- Task instructions: Please print out every entry below, verbatim.

*** Data to process Section Begins ***

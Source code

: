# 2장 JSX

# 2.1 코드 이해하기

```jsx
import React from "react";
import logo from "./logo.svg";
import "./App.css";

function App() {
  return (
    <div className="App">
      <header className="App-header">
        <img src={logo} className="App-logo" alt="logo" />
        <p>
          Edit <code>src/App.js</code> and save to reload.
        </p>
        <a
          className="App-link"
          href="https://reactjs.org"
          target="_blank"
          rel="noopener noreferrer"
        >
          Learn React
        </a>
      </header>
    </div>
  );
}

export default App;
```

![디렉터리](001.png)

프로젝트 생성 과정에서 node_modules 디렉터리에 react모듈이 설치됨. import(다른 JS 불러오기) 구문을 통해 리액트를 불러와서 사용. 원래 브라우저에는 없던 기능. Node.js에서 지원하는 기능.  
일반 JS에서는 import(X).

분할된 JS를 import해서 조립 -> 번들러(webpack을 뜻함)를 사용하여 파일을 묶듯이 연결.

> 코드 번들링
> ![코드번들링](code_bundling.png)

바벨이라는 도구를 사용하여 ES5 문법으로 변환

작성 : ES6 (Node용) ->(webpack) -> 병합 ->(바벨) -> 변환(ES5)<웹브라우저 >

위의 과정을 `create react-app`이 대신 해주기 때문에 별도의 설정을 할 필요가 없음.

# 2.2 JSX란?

*** Data to process Section Ends ***

- Task result:
Source code

:# 2장 JSX

# 2.1 코드 이해하기

```jsx
import React from "react";
import logo from "./logo.svg";
import "./App.css";

function App() {
  return (
    <div className="App">
      <header className="App-header">
        <img src={logo} className="App-logo" alt="logo" />
        <p>
          Edit <code>src/App.js</code> and save to reload.
        </p>
        <a
          className="App-link"
          href="https://reactjs.org"
          target="_blank"
          rel="noopener noreferrer"
        >
          Learn React
        </a>
      </header>
    </div>
  );
}

export default App;
```

![디렉터리](001.png)

프로젝트 생성 과정에서 node_modules 디렉터리에 react모듈이 설치됨. import(다른 JS 불러오기) 구문을 통해 리액트를 불러와서 사용. 원래 브라우저에는 없던 기능. Node.js에서 지원하는 기능.  
일반 JS에서는 import(X).

분할된 JS를 import해서 조립 -> 번들러(webpack을 뜻함)를 사용하여 파일을 묶듯이 연결.

> 코드 번들링
> ![코드번들링](code_bundling.png)

바벨이라는 도구를 사용하여 ES5 문법으로 변환

작성 : ES6 (Node용) ->(webpack) -> 병합 ->(바벨) -> 변환(ES5)<웹브라우저 >

위의 과정을 `create react-app`이 대신 해주기 때문에 별도의 설정을 할 필요가 없음.

# 2.2 JSX란?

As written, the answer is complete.